-------- Data in this exercise

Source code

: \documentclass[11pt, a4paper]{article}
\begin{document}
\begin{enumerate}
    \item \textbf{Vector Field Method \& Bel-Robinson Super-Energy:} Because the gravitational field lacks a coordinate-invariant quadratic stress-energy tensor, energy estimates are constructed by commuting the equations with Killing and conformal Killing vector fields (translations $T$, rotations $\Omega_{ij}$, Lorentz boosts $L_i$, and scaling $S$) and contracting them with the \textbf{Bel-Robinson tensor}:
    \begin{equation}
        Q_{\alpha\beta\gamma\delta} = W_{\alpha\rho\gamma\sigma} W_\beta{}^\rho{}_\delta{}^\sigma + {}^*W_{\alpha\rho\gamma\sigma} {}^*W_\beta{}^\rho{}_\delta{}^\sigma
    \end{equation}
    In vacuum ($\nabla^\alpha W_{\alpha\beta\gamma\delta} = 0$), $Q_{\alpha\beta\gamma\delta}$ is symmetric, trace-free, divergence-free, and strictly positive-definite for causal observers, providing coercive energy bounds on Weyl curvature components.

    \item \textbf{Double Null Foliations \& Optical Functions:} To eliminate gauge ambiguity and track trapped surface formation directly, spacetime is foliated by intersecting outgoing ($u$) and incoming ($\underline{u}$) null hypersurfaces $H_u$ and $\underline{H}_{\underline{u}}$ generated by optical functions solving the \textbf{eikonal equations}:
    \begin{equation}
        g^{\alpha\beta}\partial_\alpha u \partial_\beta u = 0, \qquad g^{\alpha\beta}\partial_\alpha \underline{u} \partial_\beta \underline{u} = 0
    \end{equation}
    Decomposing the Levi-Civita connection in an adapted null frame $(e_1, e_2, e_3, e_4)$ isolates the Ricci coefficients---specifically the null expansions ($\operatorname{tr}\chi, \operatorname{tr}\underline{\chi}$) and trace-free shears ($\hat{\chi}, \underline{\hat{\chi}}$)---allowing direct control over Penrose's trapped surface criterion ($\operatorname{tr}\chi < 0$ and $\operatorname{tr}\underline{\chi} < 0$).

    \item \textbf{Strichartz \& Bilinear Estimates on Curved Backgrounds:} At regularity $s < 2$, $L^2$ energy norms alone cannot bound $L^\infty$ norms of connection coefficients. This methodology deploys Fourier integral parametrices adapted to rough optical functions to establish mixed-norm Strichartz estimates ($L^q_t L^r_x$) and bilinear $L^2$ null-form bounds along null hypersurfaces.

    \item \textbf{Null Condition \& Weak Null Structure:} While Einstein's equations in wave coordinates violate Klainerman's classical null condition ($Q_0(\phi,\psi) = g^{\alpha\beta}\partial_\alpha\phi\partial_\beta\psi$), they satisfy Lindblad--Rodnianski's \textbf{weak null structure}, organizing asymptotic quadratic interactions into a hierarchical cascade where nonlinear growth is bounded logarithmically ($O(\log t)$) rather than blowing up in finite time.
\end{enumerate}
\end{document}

----------------

Task prompt: Please copy only these lines, exactly: the first line of the records through the line containing "In vacuum ($\nabla^\alpha", ends included.

Reply to the exercise:
Source code

: \documentclass[11pt, a4paper]{article}
\begin{document}
\begin{enumerate}
    \item \textbf{Vector Field Method \& Bel-Robinson Super-Energy:} Because the gravitational field lacks a coordinate-invariant quadratic stress-energy tensor, energy estimates are constructed by commuting the equations with Killing and conformal Killing vector fields (translations $T$, rotations $\Omega_{ij}$, Lorentz boosts $L_i$, and scaling $S$) and contracting them with the \textbf{Bel-Robinson tensor}:
    \begin{equation}
        Q_{\alpha\beta\gamma\delta} = W_{\alpha\rho\gamma\sigma} W_\beta{}^\rho{}_\delta{}^\sigma + {}^*W_{\alpha\rho\gamma\sigma} {}^*W_\beta{}^\rho{}_\delta{}^\sigma
    \end{equation}
    In vacuum ($\nabla^\alpha W_{\alpha\beta\gamma\delta} = 0$), $Q_{\alpha\beta\gamma\delta}$ is symmetric, trace-free, divergence-free, and strictly positive-definite for causal observers, providing coercive energy bounds on Weyl curvature components.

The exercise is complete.